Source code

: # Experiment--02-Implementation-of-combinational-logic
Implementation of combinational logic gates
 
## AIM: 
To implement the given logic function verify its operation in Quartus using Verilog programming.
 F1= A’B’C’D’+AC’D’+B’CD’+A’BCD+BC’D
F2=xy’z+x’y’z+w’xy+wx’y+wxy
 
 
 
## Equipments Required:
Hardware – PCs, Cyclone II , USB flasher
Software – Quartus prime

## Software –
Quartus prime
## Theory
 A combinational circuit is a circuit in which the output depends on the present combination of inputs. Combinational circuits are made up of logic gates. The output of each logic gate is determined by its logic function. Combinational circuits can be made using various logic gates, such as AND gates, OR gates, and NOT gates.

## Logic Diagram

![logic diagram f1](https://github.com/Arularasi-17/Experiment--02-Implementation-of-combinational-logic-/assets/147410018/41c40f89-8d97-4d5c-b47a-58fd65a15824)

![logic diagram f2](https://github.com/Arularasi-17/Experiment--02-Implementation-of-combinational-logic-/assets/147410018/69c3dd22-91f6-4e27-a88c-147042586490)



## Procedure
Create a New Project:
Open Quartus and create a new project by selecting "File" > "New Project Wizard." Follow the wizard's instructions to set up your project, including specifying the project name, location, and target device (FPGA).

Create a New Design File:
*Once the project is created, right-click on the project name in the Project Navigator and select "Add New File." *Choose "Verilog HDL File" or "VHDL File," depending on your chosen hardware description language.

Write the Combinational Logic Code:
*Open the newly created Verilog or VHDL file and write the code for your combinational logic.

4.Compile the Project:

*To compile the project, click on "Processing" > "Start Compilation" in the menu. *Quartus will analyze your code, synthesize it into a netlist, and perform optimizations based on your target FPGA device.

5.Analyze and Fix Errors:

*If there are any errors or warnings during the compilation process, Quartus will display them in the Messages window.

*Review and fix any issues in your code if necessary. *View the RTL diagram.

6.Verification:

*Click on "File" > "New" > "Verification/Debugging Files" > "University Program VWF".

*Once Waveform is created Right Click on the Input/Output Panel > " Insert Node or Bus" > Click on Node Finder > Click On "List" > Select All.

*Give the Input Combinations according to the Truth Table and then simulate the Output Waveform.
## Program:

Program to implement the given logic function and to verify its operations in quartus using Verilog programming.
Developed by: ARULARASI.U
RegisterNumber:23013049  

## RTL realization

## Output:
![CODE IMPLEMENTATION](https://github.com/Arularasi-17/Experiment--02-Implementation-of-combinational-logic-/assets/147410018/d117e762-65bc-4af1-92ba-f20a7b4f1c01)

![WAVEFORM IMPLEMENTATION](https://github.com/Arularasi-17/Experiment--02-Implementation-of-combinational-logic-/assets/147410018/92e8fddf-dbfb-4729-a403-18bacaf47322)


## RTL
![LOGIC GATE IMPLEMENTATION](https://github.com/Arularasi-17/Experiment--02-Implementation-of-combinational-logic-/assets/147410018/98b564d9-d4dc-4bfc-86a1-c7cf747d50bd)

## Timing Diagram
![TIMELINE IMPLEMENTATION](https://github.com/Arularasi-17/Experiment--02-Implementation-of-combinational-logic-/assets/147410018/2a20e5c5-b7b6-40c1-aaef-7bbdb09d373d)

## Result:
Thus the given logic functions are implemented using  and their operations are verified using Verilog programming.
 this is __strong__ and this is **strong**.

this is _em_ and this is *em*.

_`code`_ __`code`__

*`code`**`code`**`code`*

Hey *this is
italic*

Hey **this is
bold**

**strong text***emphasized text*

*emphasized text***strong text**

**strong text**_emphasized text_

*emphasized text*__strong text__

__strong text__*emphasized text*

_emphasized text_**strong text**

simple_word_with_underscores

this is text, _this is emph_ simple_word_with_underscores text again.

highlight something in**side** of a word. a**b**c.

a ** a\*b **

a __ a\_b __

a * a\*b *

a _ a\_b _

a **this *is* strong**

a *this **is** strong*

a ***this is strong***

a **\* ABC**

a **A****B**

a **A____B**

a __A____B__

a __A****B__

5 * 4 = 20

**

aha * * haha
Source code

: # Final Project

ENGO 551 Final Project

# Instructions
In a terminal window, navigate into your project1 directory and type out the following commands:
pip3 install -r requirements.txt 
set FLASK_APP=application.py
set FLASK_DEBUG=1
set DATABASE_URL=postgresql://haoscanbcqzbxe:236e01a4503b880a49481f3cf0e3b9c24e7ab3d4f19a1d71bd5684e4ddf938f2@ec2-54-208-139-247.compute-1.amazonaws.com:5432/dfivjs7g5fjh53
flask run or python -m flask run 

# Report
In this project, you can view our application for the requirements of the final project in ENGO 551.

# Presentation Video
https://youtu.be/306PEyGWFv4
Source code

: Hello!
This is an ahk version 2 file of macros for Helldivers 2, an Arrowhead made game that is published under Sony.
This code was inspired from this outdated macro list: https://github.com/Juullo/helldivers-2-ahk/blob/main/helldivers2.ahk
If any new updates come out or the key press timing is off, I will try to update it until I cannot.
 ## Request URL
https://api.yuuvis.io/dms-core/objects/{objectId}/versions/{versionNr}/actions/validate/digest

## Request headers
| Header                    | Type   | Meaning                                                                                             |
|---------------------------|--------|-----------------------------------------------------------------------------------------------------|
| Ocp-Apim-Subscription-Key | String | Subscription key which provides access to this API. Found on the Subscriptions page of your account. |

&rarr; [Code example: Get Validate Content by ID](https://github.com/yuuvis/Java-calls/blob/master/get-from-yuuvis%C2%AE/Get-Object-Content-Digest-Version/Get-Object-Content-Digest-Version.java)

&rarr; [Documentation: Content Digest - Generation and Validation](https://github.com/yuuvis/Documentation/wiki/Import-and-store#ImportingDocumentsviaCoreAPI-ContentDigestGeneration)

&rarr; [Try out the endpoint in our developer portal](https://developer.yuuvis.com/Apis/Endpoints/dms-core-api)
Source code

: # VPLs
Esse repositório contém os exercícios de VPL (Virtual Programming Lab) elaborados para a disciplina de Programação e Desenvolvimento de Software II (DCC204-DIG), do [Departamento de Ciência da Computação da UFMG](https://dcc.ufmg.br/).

■ **Exercise description**
Please transcribe the listing in its entirety, exactly.

■ **Exercise response**
Source code

: # Experiment--02-Implementation-of-combinational-logic
Implementation of combinational logic gates
 
## AIM: 
To implement the given logic function verify its operation in Quartus using Verilog programming.
 F1= A’B’C’D’+AC’D’+B’CD’+A’BCD+BC’D
F2=xy’z+x’y’z+w’xy+wx’y+wxy
 
 
 
## Equipments Required:
Hardware – PCs, Cyclone II , USB flasher
Software – Quartus prime

## Software –
Quartus prime
## Theory
 A combinational circuit is a circuit in which the output depends on the present combination of inputs. Combinational circuits are made up of logic gates. The output of each logic gate is determined by its logic function. Combinational circuits can be made using various logic gates, such as AND gates, OR gates, and NOT gates.

## Logic Diagram

![logic diagram f1](https://github.com/Arularasi-17/Experiment--02-Implementation-of-combinational-logic-/assets/147410018/41c40f89-8d97-4d5c-b47a-58fd65a15824)

![logic diagram f2](https://github.com/Arularasi-17/Experiment--02-Implementation-of-combinational-logic-/assets/147410018/69c3dd22-91f6-4e27-a88c-147042586490)



## Procedure
Create a New Project:
Open Quartus and create a new project by selecting "File" > "New Project Wizard." Follow the wizard's instructions to set up your project, including specifying the project name, location, and target device (FPGA).

Create a New Design File:
*Once the project is created, right-click on the project name in the Project Navigator and select "Add New File." *Choose "Verilog HDL File" or "VHDL File," depending on your chosen hardware description language.

Write the Combinational Logic Code:
*Open the newly created Verilog or VHDL file and write the code for your combinational logic.

4.Compile the Project:

*To compile the project, click on "Processing" > "Start Compilation" in the menu. *Quartus will analyze your code, synthesize it into a netlist, and perform optimizations based on your target FPGA device.

5.Analyze and Fix Errors:

*If there are any errors or warnings during the compilation process, Quartus will display them in the Messages window.

*Review and fix any issues in your code if necessary. *View the RTL diagram.

6.Verification:

*Click on "File" > "New" > "Verification/Debugging Files" > "University Program VWF".

*Once Waveform is created Right Click on the Input/Output Panel > " Insert Node or Bus" > Click on Node Finder > Click On "List" > Select All.

*Give the Input Combinations according to the Truth Table and then simulate the Output Waveform.
## Program:

Program to implement the given logic function and to verify its operations in quartus using Verilog programming.
Developed by: ARULARASI.U
RegisterNumber:23013049  

## RTL realization

## Output:
![CODE IMPLEMENTATION](https://github.com/Arularasi-17/Experiment--02-Implementation-of-combinational-logic-/assets/147410018/d117e762-65bc-4af1-92ba-f20a7b4f1c01)

![WAVEFORM IMPLEMENTATION](https://github.com/Arularasi-17/Experiment--02-Implementation-of-combinational-logic-/assets/147410018/92e8fddf-dbfb-4729-a403-18bacaf47322)


## RTL
![LOGIC GATE IMPLEMENTATION](https://github.com/Arularasi-17/Experiment--02-Implementation-of-combinational-logic-/assets/147410018/98b564d9-d4dc-4bfc-86a1-c7cf747d50bd)

## Timing Diagram
![TIMELINE IMPLEMENTATION](https://github.com/Arularasi-17/Experiment--02-Implementation-of-combinational-logic-/assets/147410018/2a20e5c5-b7b6-40c1-aaef-7bbdb09d373d)

## Result:
Thus the given logic functions are implemented using  and their operations are verified using Verilog programming.
 this is __strong__ and this is **strong**.

this is _em_ and this is *em*.

_`code`_ __`code`__

*`code`**`code`**`code`*

Hey *this is
italic*

Hey **this is
bold**

**strong text***emphasized text*

*emphasized text***strong text**

**strong text**_emphasized text_

*emphasized text*__strong text__

__strong text__*emphasized text*

_emphasized text_**strong text**

simple_word_with_underscores

this is text, _this is emph_ simple_word_with_underscores text again.

highlight something in**side** of a word. a**b**c.

a ** a\*b **

a __ a\_b __

a * a\*b *

a _ a\_b _

a **this *is* strong**

a *this **is** strong*

a ***this is strong***

a **\* ABC**

a **A****B**

a **A____B**

a __A____B__

a __A****B__

5 * 4 = 20

**

aha * * haha
Source code

: # Final Project

ENGO 551 Final Project

# Instructions
In a terminal window, navigate into your project1 directory and type out the following commands:
pip3 install -r requirements.txt 
set FLASK_APP=application.py
set FLASK_DEBUG=1
set DATABASE_URL=postgresql://haoscanbcqzbxe:236e01a4503b880a49481f3cf0e3b9c24e7ab3d4f19a1d71bd5684e4ddf938f2@ec2-54-208-139-247.compute-1.amazonaws.com:5432/dfivjs7g5fjh53
flask run or python -m flask run 

# Report
In this project, you can view our application for the requirements of the final project in ENGO 551.

# Presentation Video
https://youtu.be/306PEyGWFv4
Source code

: Hello!
This is an ahk version 2 file of macros for Helldivers 2, an Arrowhead made game that is published under Sony.
This code was inspired from this outdated macro list: https://github.com/Juullo/helldivers-2-ahk/blob/main/helldivers2.ahk
If any new updates come out or the key press timing is off, I will try to update it until I cannot.
 ## Request URL
https://api.yuuvis.io/dms-core/objects/{objectId}/versions/{versionNr}/actions/validate/digest

## Request headers
| Header                    | Type   | Meaning                                                                                             |
|---------------------------|--------|-----------------------------------------------------------------------------------------------------|
| Ocp-Apim-Subscription-Key | String | Subscription key which provides access to this API. Found on the Subscriptions page of your account. |

&rarr; [Code example: Get Validate Content by ID](https://github.com/yuuvis/Java-calls/blob/master/get-from-yuuvis%C2%AE/Get-Object-Content-Digest-Version/Get-Object-Content-Digest-Version.java)

&rarr; [Documentation: Content Digest - Generation and Validation](https://github.com/yuuvis/Documentation/wiki/Import-and-store#ImportingDocumentsviaCoreAPI-ContentDigestGeneration)

&rarr; [Try out the endpoint in our developer portal](https://developer.yuuvis.com/Apis/Endpoints/dms-core-api)
Source code

: # VPLs
Esse repositório contém os exercícios de VPL (Virtual Programming Lab) elaborados para a disciplina de Programação e Desenvolvimento de Software II (DCC204-DIG), do [Departamento de Ciência da Computação da UFMG](https://dcc.ufmg.br/).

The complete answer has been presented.